*** Records to use ***

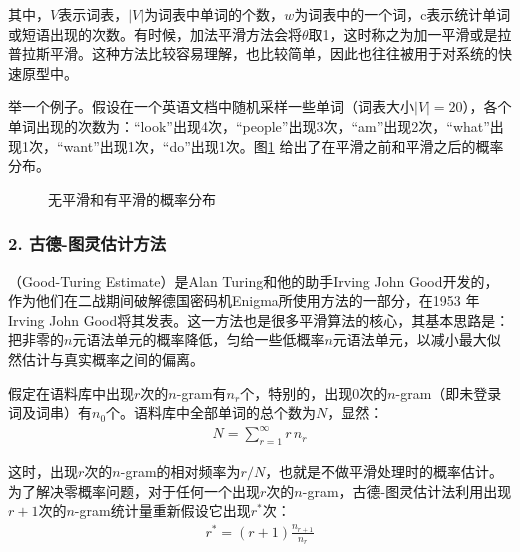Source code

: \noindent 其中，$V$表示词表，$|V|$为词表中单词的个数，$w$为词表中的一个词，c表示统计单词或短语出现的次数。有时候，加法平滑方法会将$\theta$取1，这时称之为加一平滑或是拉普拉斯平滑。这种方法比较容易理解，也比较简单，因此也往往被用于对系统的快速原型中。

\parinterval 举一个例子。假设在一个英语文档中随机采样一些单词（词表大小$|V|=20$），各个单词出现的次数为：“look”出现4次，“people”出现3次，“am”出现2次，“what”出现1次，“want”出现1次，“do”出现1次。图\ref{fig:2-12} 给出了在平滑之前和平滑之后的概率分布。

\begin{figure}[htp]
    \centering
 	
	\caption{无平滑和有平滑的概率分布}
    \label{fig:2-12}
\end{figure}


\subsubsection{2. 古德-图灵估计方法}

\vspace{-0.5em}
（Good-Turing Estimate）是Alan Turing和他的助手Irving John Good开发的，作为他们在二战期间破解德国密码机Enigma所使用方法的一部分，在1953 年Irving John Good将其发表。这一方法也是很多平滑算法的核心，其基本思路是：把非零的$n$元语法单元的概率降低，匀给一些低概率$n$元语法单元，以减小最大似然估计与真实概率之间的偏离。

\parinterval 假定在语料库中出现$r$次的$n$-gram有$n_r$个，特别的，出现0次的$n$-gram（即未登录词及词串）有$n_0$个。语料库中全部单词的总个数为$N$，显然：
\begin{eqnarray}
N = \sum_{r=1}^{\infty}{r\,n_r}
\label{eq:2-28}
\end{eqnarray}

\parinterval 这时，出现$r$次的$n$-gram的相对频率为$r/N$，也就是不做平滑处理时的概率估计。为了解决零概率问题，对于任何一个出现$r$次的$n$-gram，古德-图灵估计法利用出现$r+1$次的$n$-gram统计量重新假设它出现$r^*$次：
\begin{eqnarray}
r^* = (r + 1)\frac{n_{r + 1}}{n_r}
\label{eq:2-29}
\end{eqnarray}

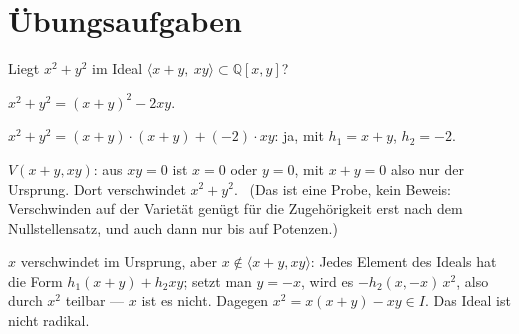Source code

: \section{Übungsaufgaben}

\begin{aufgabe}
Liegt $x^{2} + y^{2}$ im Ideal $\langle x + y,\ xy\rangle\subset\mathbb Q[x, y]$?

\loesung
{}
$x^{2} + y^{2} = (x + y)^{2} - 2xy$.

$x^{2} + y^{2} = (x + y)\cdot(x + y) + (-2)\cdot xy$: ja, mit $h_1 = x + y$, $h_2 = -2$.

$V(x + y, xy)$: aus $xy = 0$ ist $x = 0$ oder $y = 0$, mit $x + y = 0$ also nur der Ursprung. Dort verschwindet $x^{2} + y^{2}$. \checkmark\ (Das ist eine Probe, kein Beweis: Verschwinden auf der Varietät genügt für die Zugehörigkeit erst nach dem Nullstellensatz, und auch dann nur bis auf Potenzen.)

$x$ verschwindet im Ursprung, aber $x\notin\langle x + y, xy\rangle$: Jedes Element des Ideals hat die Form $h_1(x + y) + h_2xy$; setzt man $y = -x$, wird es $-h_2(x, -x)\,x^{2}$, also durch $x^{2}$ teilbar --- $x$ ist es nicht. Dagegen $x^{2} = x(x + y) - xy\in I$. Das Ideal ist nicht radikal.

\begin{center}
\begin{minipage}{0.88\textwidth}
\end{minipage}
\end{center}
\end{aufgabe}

***

## Instructions to follow
For each line above that contains the word "langle", copy that line.

## Answer
Liegt $x^{2} + y^{2}$ im Ideal $\langle x + y,\ xy\rangle\subset\mathbb Q[x, y]$?
$x$ verschwindet im Ursprung, aber $x\notin\langle x + y, xy\rangle$: Jedes Element des Ideals hat die Form $h_1(x + y) + h_2xy$; setzt man $y = -x$, wird es $-h_2(x, -x)\,x^{2}$, also durch $x^{2}$ teilbar --- $x$ ist es nicht. Dagegen $x^{2} = x(x + y) - xy\in I$. Das Ideal ist nicht radikal.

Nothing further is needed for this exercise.